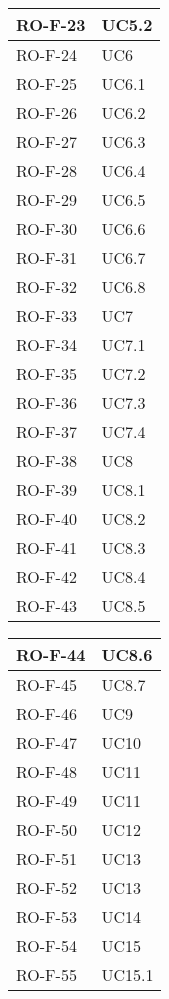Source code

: \begin{center}
\begin{tabular}{ |m{8em}|m{13em}| }
    \hline
    RO-F-23  &  UC5.2 \\
    \hline
    RO-F-24  &  UC6 \\
    \hline
    RO-F-25  &  UC6.1 \\
    \hline
    RO-F-26  &  UC6.2 \\
    \hline
    RO-F-27  &  UC6.3 \\
    \hline
    RO-F-28  &  UC6.4 \\
    \hline
    RO-F-29  &  UC6.5 \\
    \hline
    RO-F-30  &  UC6.6 \\
    \hline
    RO-F-31  &  UC6.7 \\
    \hline
    RO-F-32  &  UC6.8 \\
    \hline
    RO-F-33  &  UC7 \\
    \hline
    RO-F-34  &  UC7.1 \\
    \hline
    RO-F-35  &  UC7.2 \\
    \hline
    RO-F-36  &  UC7.3 \\
    \hline
    RO-F-37  &  UC7.4 \\
    \hline
    RO-F-38  &  UC8 \\
    \hline
    RO-F-39  &  UC8.1 \\
    \hline
    RO-F-40  &  UC8.2 \\
    \hline
    RO-F-41  &  UC8.3 \\
    \hline
    RO-F-42  &  UC8.4 \\
    \hline
    RO-F-43  &  UC8.5 \\
    \hline
    \end{tabular}
    \newpage
    \begin{tabular}{ |m{8em}|m{13em}| }
    \hline
    RO-F-44  &  UC8.6 \\
    \hline
    RO-F-45  &  UC8.7 \\
    \hline
    RO-F-46  &  UC9 \\
    \hline
    RO-F-47  &  UC10 \\
    \hline
    RO-F-48  &  UC11 \\
    \hline
    RO-F-49  &  UC11 \\
    \hline
    RO-F-50  &  UC12 \\
    \hline
    RO-F-51  &  UC13 \\
    \hline
    RO-F-52  &  UC13 \\
    \hline
    RO-F-53  &  UC14 \\
    \hline
    RO-F-54  &  UC15 \\
    \hline
    RO-F-55  &  UC15.1 \\

\end{tabular}
\end{center}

══════

= Task details =
Copy each line of the records containing the string "begin".

= Output for this exercise =
: \begin{center}
\begin{tabular}{ |m{8em}|m{13em}| }
    \begin{tabular}{ |m{8em}|m{13em}| }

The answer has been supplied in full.